Print exactly the lines below between the line holding "### How To Run" and the line holding "### Command", inclusive, and nothing more.

[Data section — start]

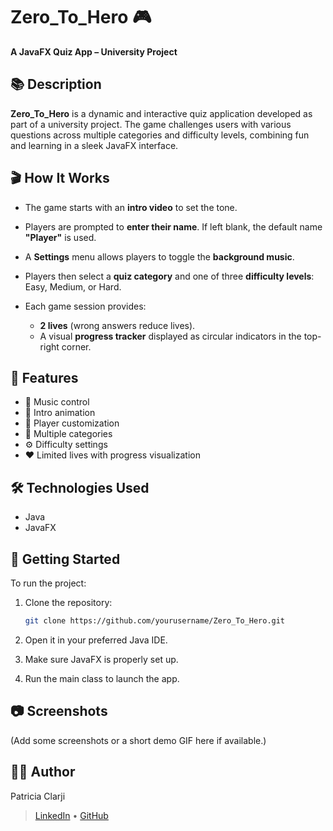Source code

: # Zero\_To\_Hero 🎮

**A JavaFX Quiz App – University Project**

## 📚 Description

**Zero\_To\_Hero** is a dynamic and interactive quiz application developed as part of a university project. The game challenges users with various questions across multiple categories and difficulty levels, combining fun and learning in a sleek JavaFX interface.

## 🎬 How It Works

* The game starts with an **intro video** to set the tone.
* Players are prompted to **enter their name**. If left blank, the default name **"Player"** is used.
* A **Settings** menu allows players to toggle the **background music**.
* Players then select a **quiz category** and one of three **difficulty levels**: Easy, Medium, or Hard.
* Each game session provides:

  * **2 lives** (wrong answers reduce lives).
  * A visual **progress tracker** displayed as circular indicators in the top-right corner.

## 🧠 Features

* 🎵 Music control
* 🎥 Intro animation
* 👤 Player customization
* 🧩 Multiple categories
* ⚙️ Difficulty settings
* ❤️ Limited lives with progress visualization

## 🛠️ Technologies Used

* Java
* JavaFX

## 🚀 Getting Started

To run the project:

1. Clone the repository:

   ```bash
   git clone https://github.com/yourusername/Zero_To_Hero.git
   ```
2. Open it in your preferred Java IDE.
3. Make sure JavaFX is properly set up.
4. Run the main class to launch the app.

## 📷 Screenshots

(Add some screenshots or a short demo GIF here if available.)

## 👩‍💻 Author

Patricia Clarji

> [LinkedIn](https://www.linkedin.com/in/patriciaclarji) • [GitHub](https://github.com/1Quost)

[Data section — finish]
[Data section — start]

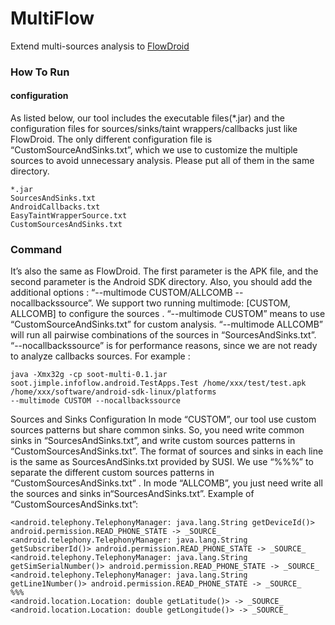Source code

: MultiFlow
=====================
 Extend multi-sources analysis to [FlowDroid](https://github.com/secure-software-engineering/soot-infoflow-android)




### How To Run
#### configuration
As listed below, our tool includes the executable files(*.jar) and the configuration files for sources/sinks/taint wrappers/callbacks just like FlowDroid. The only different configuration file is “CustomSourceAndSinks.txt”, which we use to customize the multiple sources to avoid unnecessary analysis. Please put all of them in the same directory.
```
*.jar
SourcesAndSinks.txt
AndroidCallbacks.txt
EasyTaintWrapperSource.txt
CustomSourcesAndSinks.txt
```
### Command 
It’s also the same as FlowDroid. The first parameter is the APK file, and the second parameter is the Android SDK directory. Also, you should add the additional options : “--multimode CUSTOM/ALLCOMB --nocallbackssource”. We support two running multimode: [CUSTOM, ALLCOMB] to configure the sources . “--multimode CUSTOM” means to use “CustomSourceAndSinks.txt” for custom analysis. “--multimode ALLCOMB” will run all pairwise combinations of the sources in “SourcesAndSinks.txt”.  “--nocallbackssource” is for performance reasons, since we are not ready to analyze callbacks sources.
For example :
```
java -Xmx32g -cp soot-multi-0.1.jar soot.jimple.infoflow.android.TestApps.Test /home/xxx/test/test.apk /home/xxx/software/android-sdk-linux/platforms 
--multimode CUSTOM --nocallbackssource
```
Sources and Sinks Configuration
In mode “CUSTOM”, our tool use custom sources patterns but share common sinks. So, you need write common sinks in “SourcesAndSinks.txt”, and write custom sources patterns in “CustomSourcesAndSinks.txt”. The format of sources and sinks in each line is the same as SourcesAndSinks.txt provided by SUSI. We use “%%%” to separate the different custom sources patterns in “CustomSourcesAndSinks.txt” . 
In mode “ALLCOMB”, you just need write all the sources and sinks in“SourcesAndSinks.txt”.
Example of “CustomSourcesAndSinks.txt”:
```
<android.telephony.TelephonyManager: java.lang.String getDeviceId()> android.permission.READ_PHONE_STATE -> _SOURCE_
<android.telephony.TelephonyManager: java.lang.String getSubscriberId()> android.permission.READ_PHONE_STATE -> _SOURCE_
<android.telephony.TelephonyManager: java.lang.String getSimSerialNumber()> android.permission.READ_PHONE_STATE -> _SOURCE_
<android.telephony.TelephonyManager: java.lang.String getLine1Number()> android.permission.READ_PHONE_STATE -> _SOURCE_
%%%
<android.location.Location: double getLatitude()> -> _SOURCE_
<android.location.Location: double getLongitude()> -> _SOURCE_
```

[Data section — finish]

» Task response:
### How To Run
#### configuration
As listed below, our tool includes the executable files(*.jar) and the configuration files for sources/sinks/taint wrappers/callbacks just like FlowDroid. The only different configuration file is “CustomSourceAndSinks.txt”, which we use to customize the multiple sources to avoid unnecessary analysis. Please put all of them in the same directory.
```
*.jar
SourcesAndSinks.txt
AndroidCallbacks.txt
EasyTaintWrapperSource.txt
CustomSourcesAndSinks.txt
```
### Command 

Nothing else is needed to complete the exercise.